Claimant subsequently underwent a drug screen and a physical examination at an immediate care center in Illinois. Claimant subsequently went to the Lockport library to download the Indiana nursing license application. Later the same day, claimant mailed the completed application to the Indiana Board of Nursing from the post office in Lockport. Subsequently, the staffing company’s representative called claimant to tell her that she was sending an email with a contract. Claimant received the contract, which was admitted into evidence, at the Lockport library. Claimant subsequently underwent a tuberculosis test in Illinois. Thereafter, she presented for a “fingerprint background check” in Hammond, Indiana. Based on these facts (and others), the Illinois Commission found that it had jurisdiction to hear claimant’s injury claim.

Appellate Court’s Decision

Citing Illinois appellate court precedent, the appellate court initially noted that pursuant to the Illinois Act, a claimant may pursue a workers’ compensation claim in Illinois if:

  1. The accident occurred in Illinois;
  2. The claimant’s employment was principally located in Illinois; or
  3. The contract for hire was made in Illinois.

Citing additional case law, the court said a contract for hire is made where the last act necessary to give validity to the contract occurs. At issue in this case, indicated the court, was where the last act necessary to give validity to claimant’s contract for hire occurred. In affirming and adopting the decision of the arbitrator, the Commission found that the last act necessary to give validity to the contract for hire occurred in Illinois on January 28, 2016, when claimant signed the employment contract by typing in her name and transmitting it to the staffing company. The appellate court said it could not say that the Commission’s conclusion was against the manifest weight of the evidence.

Staffing Company’s Contentions

The staffing company argued that after claimant signed the contract, there remained “multiple conditions precedent” to give validity to the contract for hire. The company contended that the last of the acts necessary to give validity to the contract for hire was “the condition precedent contained in [the] contract that the Indiana Board of Nursing provide [claimant] with her Indiana nursing license.” The court stressed, however, that the Commission found that obtaining an Indiana nursing license was not a condition precedent for respondent to hire claimant, but rather was a condition subsequent to qualify for the assignment at Memorial Hospital. In other words, although memorialized in one document, the Commission viewed the staffing company’s hiring of claimant and her placement in the assignment at Memorial Hospital as two separate and distinct events.
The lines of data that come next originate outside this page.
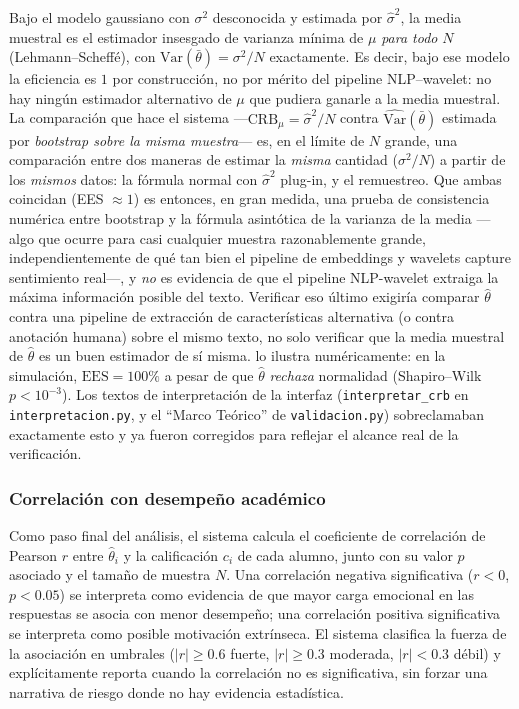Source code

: \documentclass[11pt,a4paper,oneside]{article}
\theoremstyle{definition}
\begin{document}
\begin{warningBox}[title=Hueco: qué NO certifica esta verificación]
Bajo el modelo gaussiano con $\sigma^2$ desconocida y estimada por $\hat\sigma^2$, la media
muestral es el estimador insesgado de varianza mínima de $\mu$ \emph{para todo} $N$
(Lehmann--Scheffé), con $\mathrm{Var}(\bar\theta)=\sigma^2/N$ exactamente. Es decir, bajo ese
modelo la eficiencia es $1$ por construcción, no por mérito del pipeline NLP--wavelet: no hay
ningún estimador alternativo de $\mu$ que pudiera ganarle a la media muestral. La comparación que
hace el sistema —$\mathrm{CRB}_\mu=\hat\sigma^2/N$ contra $\widehat{\mathrm{Var}}(\bar\theta)$
estimada por \emph{bootstrap sobre la misma muestra}— es, en el límite de $N$ grande, una
comparación entre dos maneras de estimar la \emph{misma} cantidad ($\sigma^2/N$) a partir de los
\emph{mismos} datos: la fórmula normal con $\hat\sigma^2$ plug-in, y el remuestreo. Que ambas
coincidan (EES $\approx 1$) es entonces, en gran medida, una prueba de consistencia numérica
entre bootstrap y la fórmula asintótica de la varianza de la media —algo que ocurre para casi
cualquier muestra razonablemente grande, independientemente de qué tan bien el pipeline de
embeddings y wavelets capture sentimiento real—, y \emph{no} es evidencia de que el pipeline
NLP-wavelet extraiga la máxima información posible del texto. Verificar eso último exigiría
comparar $\hat\theta$ contra una pipeline de extracción de características alternativa (o contra
anotación humana) sobre el mismo texto, no solo verificar que la media muestral de $\hat\theta$
es un buen estimador de sí misma.  lo ilustra numéricamente: en la
simulación, $\mathrm{EES}=100\%$ a pesar de que $\hat\theta$ \emph{rechaza} normalidad
(Shapiro--Wilk $p<10^{-3}$). Los textos de interpretación de la interfaz
(\texttt{interpretar\_crb} en \texttt{interpretacion.py}, y el ``Marco Teórico'' de
\texttt{validacion.py}) sobreclamaban exactamente esto y ya fueron corregidos para reflejar el
alcance real de la verificación.
\end{warningBox}

\subsubsection{Correlación con desempeño académico}

Como paso final del análisis, el sistema calcula el coeficiente de correlación de Pearson $r$
\cite{Pearson1896} entre $\hat\theta_i$ y la calificación $c_i$ de cada alumno, junto con su
valor $p$ asociado y el tamaño de muestra $N$. Una correlación negativa significativa ($r<0$,
$p<0.05$) se interpreta como evidencia de que mayor carga emocional en las respuestas se asocia
con menor desempeño; una correlación positiva significativa se interpreta como posible
motivación extrínseca. El sistema clasifica la fuerza de la asociación en umbrales ($|r|\ge 0.6$
fuerte, $|r|\ge 0.3$ moderada, $|r|<0.3$ débil) y explícitamente reporta cuando la correlación no
es significativa, sin forzar una narrativa de riesgo donde no hay evidencia estadística.
\end{document}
Hiring and Staffing Were Two Separate Events

The court agreed that the staffing company had improperly conflated the two events. The court placed particular reliance on the language of the employment contract itself, which repeatedly referred to claimant as an “employee” and sets forth the parameters of the parties’ “employment relationship.” The court observed that the contract further provided that upon completion of an assignment, claimant would contact the staffing company immediately to request re-assignment, and that her failure to do so would be considered a “voluntary quit.” These provisions, stressed the court, supported the Commission’s finding that by signing the contract, claimant established an employment relationship with the staffing company that transcended her assignment at Memorial Hospital.

Last Act for Contract Was in Illinois

The court concluded that there was ample support in the record for the Commission’s finding that the last act to give validity for the contract for hire occurred in Illinois on January 28, 2016. On that date, claimant signed the contract by typing in her name and electronically transmitting it to the staffing company. It was undisputed that these events occurred in Illinois. At that point, the staffing company became aware that claimant had accepted the offer of employment outlined in the contract.